I have already seen some very useful feedback from members in Cafcass. This essentially suggests that although there two pilot schemes to explore, there are worries that what seems to be sensible practice e.g. allocating certain types of listing to specific times, such as first directions in the morning and emergency care cases in the evening, might soon give way to the pressures brought about by the sheer volume of work.
The Family Court Section are already taking steps to raise this development with senior management. Its odds on that other unions operating in the civil and family courts will also have a few things to say about it and the potential impact on terms and conditions. We will continue to monitor developments and provide regular updates to the Justice and Family Courts Parliamentary Group.
News just in from Dean Rogers that we have been swamped with calls from angry and very confused NPS members who have received unhelpful and unclear communications from SSCL, saying that their pay protection is being reduced.
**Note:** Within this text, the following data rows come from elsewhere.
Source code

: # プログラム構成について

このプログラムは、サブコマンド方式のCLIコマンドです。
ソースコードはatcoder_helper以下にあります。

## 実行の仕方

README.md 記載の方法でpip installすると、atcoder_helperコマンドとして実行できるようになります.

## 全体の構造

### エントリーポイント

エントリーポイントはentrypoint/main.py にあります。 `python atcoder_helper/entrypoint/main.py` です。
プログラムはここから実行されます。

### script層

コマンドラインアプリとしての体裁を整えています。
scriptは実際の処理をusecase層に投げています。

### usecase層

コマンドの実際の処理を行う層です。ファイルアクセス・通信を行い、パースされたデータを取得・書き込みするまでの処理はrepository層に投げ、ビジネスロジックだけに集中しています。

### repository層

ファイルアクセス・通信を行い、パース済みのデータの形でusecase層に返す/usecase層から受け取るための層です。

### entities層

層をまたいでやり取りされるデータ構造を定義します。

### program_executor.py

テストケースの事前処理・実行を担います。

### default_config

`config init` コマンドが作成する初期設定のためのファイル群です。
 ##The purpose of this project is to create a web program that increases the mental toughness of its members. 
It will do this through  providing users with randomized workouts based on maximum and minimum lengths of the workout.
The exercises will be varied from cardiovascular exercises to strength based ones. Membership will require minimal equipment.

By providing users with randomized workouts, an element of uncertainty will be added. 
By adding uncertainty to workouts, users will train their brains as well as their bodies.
The problem is that SSCL seem to be failing to clearly communicate the facts about the impact of the pay deal on current pay protection, instead, members are seeing the letters as serving notice of a pay cut which is incorrect.
We are asking our NPS contact to check out the problem and get back to us double quick.
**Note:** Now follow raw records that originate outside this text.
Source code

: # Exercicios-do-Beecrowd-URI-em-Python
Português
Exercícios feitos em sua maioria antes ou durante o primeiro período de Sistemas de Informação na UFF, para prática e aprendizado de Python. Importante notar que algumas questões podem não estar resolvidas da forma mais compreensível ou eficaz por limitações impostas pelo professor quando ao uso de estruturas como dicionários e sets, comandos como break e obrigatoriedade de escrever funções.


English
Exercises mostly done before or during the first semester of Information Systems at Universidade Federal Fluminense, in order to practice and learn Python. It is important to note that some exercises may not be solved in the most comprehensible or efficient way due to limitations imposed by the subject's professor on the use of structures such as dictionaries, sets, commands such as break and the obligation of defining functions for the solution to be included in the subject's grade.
I have been providing the statements emanating from the Trades Union Congress on Brexit developments over the past few weeks and here is the latest message to affiliated unions from General Secretary Frances O’Grady and a briefing note which was written just before yesterday’s developments at the EU.
I wanted to write to you to update you on recent political and policy developments around Brexit.
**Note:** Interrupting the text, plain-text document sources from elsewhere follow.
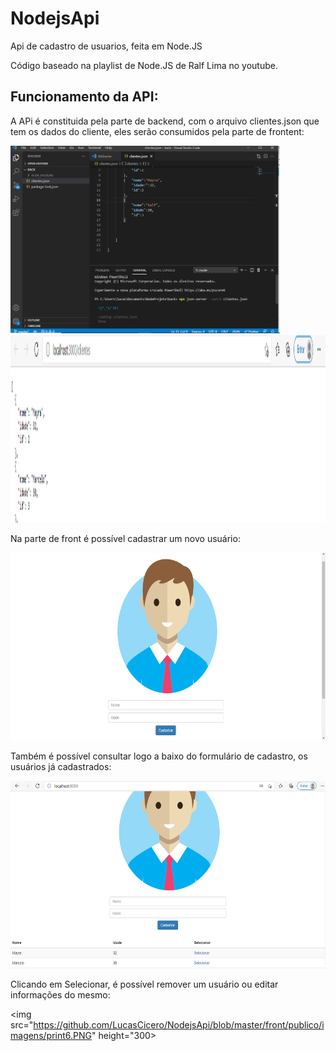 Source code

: # NodejsApi
Api de cadastro de usuarios, feita em Node.JS<br>

Código baseado na playlist de Node.JS de Ralf Lima no youtube.


<h2>Funcionamento da API:</h2>

A APi é constituida pela parte de backend, com o arquivo clientes.json que tem os dados do cliente, eles serão consumidos pela parte de frontent:

<img src="https://github.com/LucasCicero/NodejsApi/blob/master/front/publico/imagens/print1.png" height="300">

<img src="https://github.com/LucasCicero/NodejsApi/blob/master/front/publico/imagens/print2.PNG" height="300">


Na parte de front é possível cadastrar um novo usuário:


<img src="https://github.com/LucasCicero/NodejsApi/blob/master/front/publico/imagens/print3.PNG" height="300">
                                                                                                         
Também é possível consultar logo a baixo do formulário de cadastro, os usuários já cadastrados:
                                                                                                         
<img src="https://github.com/LucasCicero/NodejsApi/blob/master/front/publico/imagens/print4.PNG" height="300"> 
 
Clicando em Selecionar, é possível remover um usuário ou editar informações do mesmo:

<img src="https://github.com/LucasCicero/NodejsApi/blob/master/front/publico/imagens/print6.PNG" height="300>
As you know, last week the draft Withdrawal Agreement and outline political declaration were published, with an updated version of the political declaration leaked yesterday (Thursday 22nd November). Despite ongoing negotiations, it is expected that text will be finalised at the EU summit on Sunday 25 November.
During the past week the Prime Minister has been hit with a series of resignations from Secretaries of State and Ministers who oppose the deal and there is a long list of backbench MPs who have indicated that they will not vote for the deal. The Government’s DUP coalition partners have indicated that they will not support the deal in its current form.
However, Mrs May has yet to be subject to a vote of no confidence from within her own party and appears confident that she would win a challenge at this stage. A number of prominent remain Tory MPs have indicated that they will support the deal. And at the CBI conference this week big business lined up behind the Prime Minister’s proposed deal and is organising a major lobbying campaign in support.
We know that over the coming days and weeks this pro-government campaign will pick up pace. And as we discussed at the EC’s recent away day, it is essential that the voice and interests of working people are heard in this debate.
We hope that the points in the document attached will be of use in your interventions and rebuttals, and we encourage you to share this information within your unions. Similarly, if you or colleagues would like to discuss how to use the TUC’s campaigning tools to encourage your members to contact MPs, please get in touch with our Public Affairs Manager Sara Ogilvie (firstname.lastname@example.org / 07920 784125). It would also be enormously helpful if you could keep Sara informed of any planned statements, articles, or reactive work. This will help us to promote our collective pro-jobs, pro-workers’ rights message.
We’ll continue to keep you updated as further details become available on the parliamentary debate around the Withdrawal Agreement.